=== Raw data ===

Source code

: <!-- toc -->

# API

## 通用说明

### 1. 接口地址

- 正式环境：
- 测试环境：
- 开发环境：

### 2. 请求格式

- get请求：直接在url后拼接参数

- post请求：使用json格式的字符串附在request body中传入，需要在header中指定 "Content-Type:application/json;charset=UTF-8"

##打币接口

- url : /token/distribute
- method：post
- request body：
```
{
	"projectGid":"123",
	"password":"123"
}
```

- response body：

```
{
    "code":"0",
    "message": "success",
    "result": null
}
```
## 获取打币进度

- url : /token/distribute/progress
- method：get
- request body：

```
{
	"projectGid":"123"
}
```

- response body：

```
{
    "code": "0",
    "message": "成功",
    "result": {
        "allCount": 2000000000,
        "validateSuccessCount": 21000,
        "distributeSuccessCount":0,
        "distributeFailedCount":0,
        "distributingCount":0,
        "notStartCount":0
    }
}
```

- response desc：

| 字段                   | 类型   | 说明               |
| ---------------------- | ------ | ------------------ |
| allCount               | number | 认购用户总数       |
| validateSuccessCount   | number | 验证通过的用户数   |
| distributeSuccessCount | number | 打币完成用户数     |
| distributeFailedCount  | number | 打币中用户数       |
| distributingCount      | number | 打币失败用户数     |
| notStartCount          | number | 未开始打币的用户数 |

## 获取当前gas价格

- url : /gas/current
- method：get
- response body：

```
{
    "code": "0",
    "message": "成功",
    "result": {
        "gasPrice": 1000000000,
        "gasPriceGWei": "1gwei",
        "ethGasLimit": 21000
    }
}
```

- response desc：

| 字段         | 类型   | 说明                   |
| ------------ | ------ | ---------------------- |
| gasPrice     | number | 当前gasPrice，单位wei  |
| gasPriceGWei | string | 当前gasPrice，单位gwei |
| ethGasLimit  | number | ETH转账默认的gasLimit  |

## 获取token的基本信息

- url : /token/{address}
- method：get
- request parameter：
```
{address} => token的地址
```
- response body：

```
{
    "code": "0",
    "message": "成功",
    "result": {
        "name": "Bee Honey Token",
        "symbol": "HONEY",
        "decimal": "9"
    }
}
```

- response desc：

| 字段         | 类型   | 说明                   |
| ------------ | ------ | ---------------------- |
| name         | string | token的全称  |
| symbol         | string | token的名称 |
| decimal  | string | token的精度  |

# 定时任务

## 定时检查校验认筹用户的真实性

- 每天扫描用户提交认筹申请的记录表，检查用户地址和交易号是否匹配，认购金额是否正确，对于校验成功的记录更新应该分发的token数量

===
=== Raw data ===

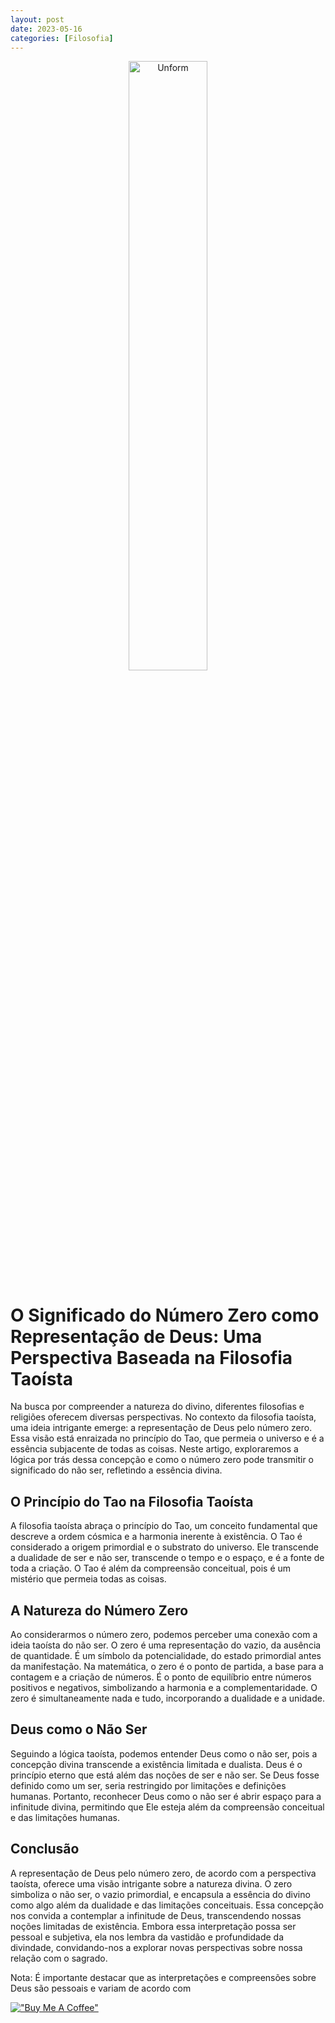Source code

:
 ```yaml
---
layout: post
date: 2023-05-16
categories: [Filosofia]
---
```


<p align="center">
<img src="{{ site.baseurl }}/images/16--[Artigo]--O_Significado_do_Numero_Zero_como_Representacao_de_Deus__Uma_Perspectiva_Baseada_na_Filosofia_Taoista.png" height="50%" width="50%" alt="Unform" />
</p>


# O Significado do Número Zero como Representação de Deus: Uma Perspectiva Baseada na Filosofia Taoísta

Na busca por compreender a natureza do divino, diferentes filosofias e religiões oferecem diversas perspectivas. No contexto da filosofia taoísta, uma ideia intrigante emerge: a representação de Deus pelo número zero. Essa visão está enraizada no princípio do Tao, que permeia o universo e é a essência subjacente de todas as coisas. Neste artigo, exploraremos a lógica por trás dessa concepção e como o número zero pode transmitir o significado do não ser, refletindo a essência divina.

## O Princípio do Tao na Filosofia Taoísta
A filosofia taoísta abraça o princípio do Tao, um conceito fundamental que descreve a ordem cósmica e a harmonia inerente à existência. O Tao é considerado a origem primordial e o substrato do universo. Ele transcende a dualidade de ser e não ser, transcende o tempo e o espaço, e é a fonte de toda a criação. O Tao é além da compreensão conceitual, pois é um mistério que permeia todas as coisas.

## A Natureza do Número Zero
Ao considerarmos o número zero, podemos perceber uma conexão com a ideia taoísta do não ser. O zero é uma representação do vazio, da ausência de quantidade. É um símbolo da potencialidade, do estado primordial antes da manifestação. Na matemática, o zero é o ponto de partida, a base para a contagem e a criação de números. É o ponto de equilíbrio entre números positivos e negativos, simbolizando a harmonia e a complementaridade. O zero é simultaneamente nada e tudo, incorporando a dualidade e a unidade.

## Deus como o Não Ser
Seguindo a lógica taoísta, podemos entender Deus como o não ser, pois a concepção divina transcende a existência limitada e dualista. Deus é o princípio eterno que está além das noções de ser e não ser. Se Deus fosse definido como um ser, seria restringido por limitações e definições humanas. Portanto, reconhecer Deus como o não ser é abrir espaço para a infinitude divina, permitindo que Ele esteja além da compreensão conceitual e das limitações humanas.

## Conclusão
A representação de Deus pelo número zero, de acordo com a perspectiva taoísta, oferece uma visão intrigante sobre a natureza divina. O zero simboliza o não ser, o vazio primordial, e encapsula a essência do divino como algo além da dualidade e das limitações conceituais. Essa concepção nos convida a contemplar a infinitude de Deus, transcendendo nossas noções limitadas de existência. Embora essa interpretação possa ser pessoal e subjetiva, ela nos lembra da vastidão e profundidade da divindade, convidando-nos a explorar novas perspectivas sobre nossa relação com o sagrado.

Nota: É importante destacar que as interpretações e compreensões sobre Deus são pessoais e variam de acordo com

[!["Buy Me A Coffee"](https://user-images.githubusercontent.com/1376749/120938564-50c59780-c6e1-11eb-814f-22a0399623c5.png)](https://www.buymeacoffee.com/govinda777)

===

Where in the entries above does the word "primordial" appear? Copy each line that has it.

A filosofia taoísta abraça o princípio do Tao, um conceito fundamental que descreve a ordem cósmica e a harmonia inerente à existência. O Tao é considerado a origem primordial e o substrato do universo. Ele transcende a dualidade de ser e não ser, transcende o tempo e o espaço, e é a fonte de toda a criação. O Tao é além da compreensão conceitual, pois é um mistério que permeia todas as coisas.
Ao considerarmos o número zero, podemos perceber uma conexão com a ideia taoísta do não ser. O zero é uma representação do vazio, da ausência de quantidade. É um símbolo da potencialidade, do estado primordial antes da manifestação. Na matemática, o zero é o ponto de partida, a base para a contagem e a criação de números. É o ponto de equilíbrio entre números positivos e negativos, simbolizando a harmonia e a complementaridade. O zero é simultaneamente nada e tudo, incorporando a dualidade e a unidade.
A representação de Deus pelo número zero, de acordo com a perspectiva taoísta, oferece uma visão intrigante sobre a natureza divina. O zero simboliza o não ser, o vazio primordial, e encapsula a essência do divino como algo além da dualidade e das limitações conceituais. Essa concepção nos convida a contemplar a infinitude de Deus, transcendendo nossas noções limitadas de existência. Embora essa interpretação possa ser pessoal e subjetiva, ela nos lembra da vastidão e profundidade da divindade, convidando-nos a explorar novas perspectivas sobre nossa relação com o sagrado.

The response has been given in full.